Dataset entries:

■ ■ ■ ■ ■

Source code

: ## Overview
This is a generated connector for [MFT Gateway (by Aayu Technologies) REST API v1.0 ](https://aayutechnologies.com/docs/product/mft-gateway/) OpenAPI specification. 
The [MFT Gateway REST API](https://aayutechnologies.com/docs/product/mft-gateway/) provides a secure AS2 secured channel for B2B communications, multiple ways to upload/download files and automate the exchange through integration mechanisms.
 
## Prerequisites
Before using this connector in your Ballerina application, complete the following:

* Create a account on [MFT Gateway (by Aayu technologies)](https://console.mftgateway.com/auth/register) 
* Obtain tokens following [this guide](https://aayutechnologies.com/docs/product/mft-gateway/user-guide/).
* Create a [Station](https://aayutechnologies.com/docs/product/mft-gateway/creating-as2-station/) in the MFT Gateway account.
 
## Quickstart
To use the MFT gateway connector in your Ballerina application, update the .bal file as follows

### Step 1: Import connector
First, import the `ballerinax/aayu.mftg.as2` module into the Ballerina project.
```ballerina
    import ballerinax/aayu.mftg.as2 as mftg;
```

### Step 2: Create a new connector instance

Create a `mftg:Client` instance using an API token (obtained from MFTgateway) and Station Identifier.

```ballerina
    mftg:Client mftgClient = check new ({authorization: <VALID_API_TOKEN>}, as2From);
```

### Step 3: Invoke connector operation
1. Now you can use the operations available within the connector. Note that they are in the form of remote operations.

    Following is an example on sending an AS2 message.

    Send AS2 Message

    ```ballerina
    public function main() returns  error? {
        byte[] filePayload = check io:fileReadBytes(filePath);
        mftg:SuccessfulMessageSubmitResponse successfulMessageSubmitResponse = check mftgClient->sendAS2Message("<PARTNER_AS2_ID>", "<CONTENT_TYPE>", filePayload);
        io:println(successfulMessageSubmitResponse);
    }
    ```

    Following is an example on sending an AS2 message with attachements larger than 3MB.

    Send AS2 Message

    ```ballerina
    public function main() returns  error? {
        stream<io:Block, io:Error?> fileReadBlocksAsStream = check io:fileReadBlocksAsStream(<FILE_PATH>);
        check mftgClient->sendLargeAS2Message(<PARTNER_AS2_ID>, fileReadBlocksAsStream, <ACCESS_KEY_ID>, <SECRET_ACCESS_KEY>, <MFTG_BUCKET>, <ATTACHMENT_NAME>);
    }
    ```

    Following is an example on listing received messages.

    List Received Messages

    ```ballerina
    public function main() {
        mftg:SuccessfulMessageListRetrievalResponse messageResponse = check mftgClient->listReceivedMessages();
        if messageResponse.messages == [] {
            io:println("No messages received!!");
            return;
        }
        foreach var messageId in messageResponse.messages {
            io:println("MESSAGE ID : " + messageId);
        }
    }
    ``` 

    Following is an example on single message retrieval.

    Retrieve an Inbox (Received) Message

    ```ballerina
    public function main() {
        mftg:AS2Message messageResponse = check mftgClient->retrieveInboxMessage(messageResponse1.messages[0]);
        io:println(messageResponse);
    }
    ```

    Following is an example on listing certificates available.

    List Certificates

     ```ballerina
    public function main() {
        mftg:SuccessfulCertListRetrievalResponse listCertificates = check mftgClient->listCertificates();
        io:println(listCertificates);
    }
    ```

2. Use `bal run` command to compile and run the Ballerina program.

■ ■ ■ ■ ■

EXERCISE DESCRIPTION:
Determine how many lines of the data include the word "REST". Reply with the count and no other text.

RESPONSE TO THE TASK:
2